_What is required_
Copy every line that holds the string "vetor" from the data below.

[Plain-text document sources]
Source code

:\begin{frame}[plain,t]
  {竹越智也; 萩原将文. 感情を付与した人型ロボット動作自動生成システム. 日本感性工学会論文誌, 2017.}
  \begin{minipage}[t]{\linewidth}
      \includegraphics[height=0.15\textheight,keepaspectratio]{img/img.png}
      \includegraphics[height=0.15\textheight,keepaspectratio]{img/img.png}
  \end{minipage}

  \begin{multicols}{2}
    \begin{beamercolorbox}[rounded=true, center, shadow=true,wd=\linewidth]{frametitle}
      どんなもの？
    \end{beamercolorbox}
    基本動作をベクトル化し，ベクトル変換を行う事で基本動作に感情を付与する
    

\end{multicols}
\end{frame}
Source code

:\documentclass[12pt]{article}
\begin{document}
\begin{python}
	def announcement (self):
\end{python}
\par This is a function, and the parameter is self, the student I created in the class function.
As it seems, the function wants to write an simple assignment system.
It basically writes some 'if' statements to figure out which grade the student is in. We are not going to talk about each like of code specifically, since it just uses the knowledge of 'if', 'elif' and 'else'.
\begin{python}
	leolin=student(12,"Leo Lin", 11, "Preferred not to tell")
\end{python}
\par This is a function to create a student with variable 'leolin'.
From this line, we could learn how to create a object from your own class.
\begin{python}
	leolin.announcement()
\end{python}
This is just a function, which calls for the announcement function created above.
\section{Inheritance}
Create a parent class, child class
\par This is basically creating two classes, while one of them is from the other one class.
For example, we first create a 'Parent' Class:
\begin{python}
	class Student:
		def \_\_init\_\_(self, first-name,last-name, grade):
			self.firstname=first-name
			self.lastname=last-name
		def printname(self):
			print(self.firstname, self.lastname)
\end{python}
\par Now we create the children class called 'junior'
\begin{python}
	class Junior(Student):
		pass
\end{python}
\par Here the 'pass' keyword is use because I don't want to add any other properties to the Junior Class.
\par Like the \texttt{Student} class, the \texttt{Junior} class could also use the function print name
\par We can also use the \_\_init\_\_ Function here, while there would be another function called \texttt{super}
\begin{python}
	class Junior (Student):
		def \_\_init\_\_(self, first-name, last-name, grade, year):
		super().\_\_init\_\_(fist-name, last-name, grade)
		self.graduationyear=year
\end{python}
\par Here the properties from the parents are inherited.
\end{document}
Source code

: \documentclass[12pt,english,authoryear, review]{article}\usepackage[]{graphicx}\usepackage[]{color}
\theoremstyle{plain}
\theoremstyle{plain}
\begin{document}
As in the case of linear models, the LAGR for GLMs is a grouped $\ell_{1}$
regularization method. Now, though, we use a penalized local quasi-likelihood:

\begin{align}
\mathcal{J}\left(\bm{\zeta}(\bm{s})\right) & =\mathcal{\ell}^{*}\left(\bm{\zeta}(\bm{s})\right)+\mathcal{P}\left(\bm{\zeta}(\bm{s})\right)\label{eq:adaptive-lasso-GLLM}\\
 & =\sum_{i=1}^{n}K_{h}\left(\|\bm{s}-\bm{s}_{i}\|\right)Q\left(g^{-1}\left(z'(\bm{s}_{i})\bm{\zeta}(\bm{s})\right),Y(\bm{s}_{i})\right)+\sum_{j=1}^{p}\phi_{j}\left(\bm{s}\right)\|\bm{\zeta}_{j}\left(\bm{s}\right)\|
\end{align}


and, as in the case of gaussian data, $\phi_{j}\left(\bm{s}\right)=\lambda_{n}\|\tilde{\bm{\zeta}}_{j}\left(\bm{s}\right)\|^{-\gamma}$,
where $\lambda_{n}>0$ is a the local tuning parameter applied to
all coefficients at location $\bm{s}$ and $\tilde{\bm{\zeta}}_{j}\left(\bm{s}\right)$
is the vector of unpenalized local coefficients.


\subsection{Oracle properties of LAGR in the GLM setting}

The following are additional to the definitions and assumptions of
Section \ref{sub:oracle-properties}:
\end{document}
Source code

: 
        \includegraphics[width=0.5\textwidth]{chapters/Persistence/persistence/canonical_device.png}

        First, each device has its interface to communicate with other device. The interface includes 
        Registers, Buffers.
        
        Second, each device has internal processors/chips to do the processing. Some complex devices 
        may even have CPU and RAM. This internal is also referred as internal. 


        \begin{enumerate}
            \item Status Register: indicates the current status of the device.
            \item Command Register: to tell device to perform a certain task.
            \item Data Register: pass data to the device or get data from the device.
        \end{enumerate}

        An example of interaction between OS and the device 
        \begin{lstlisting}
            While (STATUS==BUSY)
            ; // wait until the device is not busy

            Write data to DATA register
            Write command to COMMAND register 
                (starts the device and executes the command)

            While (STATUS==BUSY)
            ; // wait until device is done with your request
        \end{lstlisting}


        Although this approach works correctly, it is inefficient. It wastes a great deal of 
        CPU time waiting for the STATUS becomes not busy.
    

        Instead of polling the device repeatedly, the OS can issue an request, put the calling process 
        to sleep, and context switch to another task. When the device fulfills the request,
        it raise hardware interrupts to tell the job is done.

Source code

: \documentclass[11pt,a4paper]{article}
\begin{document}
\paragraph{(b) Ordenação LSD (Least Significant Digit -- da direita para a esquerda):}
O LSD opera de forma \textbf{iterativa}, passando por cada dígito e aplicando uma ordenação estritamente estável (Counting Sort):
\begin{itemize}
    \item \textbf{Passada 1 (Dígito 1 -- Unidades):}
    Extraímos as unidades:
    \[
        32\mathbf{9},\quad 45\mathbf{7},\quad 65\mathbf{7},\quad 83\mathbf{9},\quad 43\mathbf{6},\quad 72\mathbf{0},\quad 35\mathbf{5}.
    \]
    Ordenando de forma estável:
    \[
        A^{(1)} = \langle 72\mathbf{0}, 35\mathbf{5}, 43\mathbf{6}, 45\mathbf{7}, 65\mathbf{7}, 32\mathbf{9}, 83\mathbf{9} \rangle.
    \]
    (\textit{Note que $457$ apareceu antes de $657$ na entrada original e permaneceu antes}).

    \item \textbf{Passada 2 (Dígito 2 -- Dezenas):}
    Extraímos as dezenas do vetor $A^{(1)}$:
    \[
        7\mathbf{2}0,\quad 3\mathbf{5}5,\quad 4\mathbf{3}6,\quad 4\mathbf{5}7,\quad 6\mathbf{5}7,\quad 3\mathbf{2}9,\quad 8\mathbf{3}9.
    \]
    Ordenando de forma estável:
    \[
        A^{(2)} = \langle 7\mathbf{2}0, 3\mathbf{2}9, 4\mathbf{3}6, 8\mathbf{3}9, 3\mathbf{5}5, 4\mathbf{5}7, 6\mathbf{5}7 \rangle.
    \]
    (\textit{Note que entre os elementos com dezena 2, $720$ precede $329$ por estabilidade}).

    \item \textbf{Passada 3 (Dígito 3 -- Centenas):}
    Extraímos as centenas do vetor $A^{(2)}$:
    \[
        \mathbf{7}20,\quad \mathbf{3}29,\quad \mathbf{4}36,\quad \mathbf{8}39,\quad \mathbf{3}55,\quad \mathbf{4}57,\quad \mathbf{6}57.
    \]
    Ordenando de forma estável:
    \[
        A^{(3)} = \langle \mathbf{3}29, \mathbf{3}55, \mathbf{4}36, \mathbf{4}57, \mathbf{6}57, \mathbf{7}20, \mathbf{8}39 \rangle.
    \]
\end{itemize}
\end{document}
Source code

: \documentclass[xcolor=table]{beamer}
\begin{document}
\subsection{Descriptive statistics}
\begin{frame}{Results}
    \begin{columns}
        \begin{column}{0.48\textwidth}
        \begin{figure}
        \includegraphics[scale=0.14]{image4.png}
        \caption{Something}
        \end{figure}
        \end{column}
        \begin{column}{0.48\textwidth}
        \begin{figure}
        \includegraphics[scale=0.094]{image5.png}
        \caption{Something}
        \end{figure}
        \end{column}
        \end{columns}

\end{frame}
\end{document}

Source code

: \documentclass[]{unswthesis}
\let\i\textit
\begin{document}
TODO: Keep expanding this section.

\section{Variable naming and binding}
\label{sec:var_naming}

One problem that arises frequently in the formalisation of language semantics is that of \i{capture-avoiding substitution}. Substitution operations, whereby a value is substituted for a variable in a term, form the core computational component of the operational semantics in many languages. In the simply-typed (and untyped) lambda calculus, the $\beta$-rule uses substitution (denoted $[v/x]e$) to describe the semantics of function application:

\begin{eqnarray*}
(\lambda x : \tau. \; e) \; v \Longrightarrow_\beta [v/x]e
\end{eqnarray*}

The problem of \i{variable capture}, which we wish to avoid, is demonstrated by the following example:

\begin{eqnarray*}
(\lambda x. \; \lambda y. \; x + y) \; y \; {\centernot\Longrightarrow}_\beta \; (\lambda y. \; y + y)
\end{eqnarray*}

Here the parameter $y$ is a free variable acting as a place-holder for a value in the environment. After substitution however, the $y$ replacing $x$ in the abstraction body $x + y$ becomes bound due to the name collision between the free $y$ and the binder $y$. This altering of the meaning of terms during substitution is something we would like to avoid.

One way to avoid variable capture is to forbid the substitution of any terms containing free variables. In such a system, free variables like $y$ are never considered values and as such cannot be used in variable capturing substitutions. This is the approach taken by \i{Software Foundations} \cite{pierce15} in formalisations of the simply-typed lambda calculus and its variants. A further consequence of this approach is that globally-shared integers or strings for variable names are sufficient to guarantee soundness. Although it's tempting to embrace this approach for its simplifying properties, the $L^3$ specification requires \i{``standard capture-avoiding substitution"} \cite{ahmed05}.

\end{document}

_Response box_
    Extraímos as dezenas do vetor $A^{(1)}$:
    Extraímos as centenas do vetor $A^{(2)}$:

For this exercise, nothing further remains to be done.